(Source texts of formatted documents)
╔══

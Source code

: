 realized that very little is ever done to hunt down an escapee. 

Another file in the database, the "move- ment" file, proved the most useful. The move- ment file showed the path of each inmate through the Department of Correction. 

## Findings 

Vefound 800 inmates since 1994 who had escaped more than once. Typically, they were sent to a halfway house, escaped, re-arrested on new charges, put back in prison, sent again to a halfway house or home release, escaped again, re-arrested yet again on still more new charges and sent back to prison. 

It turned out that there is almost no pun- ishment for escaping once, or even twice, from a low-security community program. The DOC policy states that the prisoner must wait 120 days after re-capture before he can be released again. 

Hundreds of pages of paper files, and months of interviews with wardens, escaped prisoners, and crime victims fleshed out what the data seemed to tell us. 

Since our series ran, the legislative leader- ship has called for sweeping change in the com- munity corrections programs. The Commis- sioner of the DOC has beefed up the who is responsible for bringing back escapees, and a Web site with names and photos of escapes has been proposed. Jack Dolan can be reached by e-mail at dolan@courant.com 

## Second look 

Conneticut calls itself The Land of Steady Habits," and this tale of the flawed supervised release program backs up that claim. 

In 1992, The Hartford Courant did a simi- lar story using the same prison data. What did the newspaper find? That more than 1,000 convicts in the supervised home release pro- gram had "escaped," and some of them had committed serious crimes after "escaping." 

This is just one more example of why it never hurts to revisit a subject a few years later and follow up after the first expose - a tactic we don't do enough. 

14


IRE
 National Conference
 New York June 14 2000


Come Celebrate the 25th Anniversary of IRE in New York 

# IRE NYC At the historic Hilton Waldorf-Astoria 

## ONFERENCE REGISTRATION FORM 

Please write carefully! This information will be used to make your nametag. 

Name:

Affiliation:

╚══

* PROBLEM TO WORK ON *
Copy every line of the records, leaving nothing out.

* ANSWER *
Source code

: realized that very little is ever done to hunt down an escapee. 

Another file in the database, the "move- ment" file, proved the most useful. The move- ment file showed the path of each inmate through the Department of Correction. 

## Findings 

Vefound 800 inmates since 1994 who had escaped more than once. Typically, they were sent to a halfway house, escaped, re-arrested on new charges, put back in prison, sent again to a halfway house or home release, escaped again, re-arrested yet again on still more new charges and sent back to prison. 

It turned out that there is almost no pun- ishment for escaping once, or even twice, from a low-security community program. The DOC policy states that the prisoner must wait 120 days after re-capture before he can be released again. 

Hundreds of pages of paper files, and months of interviews with wardens, escaped prisoners, and crime victims fleshed out what the data seemed to tell us. 

Since our series ran, the legislative leader- ship has called for sweeping change in the com- munity corrections programs. The Commis- sioner of the DOC has beefed up the who is responsible for bringing back escapees, and a Web site with names and photos of escapes has been proposed. Jack Dolan can be reached by e-mail at dolan@courant.com 

## Second look 

Conneticut calls itself The Land of Steady Habits," and this tale of the flawed supervised release program backs up that claim. 

In 1992, The Hartford Courant did a simi- lar story using the same prison data. What did the newspaper find? That more than 1,000 convicts in the supervised home release pro- gram had "escaped," and some of them had committed serious crimes after "escaping." 

This is just one more example of why it never hurts to revisit a subject a few years later and follow up after the first expose - a tactic we don't do enough. 

14


IRE
 National Conference
 New York June 14 2000


Come Celebrate the 25th Anniversary of IRE in New York 

# IRE NYC At the historic Hilton Waldorf-Astoria 

## ONFERENCE REGISTRATION FORM 

Please write carefully! This information will be used to make your nametag. 

Name:

Affiliation:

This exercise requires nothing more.